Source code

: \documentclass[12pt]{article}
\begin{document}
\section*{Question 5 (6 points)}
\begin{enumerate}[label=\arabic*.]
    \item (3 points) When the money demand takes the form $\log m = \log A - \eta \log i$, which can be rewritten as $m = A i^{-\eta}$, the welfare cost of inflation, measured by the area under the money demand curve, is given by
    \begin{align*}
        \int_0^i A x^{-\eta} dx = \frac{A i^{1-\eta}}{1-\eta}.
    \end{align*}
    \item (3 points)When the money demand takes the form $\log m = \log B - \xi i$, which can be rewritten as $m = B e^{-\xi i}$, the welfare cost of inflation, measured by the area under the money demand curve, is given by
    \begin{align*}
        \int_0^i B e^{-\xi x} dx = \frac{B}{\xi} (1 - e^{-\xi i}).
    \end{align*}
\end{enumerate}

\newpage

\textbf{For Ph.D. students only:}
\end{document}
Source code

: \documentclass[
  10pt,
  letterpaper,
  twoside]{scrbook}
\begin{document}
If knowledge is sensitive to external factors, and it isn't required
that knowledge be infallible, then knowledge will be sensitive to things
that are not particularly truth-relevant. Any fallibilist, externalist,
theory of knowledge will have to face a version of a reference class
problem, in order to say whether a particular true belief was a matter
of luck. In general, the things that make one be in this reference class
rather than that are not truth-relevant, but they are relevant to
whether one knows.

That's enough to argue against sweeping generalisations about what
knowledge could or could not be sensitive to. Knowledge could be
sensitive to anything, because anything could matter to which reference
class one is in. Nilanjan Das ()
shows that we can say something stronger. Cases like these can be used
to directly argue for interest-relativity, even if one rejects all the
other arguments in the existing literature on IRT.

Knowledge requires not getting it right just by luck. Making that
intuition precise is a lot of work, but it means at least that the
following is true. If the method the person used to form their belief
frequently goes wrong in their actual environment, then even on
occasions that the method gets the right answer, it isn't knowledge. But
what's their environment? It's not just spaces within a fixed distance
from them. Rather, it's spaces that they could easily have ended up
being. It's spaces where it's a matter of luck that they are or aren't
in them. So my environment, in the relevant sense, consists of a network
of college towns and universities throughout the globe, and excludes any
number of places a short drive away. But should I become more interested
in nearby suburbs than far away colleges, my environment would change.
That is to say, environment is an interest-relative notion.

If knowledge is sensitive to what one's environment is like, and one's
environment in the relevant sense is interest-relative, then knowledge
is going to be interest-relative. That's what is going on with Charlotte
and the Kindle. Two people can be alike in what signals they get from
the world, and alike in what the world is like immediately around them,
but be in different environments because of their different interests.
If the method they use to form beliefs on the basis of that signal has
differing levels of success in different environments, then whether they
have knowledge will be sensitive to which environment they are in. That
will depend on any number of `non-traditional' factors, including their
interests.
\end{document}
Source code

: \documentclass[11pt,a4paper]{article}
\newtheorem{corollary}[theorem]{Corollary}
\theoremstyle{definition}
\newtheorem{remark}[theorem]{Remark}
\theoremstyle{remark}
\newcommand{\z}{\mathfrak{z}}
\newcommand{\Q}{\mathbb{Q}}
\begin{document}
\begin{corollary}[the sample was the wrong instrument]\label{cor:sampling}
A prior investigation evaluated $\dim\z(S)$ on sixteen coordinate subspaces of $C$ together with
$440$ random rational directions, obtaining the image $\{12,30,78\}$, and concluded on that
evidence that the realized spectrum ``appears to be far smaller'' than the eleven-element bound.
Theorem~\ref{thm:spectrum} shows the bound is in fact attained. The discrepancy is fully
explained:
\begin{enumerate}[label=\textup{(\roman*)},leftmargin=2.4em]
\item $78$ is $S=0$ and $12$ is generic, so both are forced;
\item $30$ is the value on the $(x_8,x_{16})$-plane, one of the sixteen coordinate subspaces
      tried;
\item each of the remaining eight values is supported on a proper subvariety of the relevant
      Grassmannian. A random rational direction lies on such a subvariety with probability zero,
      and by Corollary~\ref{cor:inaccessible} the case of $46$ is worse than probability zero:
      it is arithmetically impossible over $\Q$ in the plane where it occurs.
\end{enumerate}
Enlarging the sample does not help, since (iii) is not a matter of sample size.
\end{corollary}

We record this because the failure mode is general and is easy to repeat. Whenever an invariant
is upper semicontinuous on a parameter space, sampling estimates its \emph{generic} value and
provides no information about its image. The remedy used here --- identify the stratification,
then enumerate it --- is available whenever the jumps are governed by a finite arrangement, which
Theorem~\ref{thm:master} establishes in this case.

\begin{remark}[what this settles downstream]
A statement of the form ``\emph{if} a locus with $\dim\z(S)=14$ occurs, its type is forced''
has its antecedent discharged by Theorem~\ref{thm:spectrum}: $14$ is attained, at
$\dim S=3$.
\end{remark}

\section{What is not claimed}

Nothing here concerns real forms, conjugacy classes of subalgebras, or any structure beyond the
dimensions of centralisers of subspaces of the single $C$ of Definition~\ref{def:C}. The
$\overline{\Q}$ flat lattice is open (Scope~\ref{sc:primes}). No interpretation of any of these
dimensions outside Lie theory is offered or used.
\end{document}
▬▬▬▬▬▬
From the data above, say how many lines include "they", and write nothing but the number.

7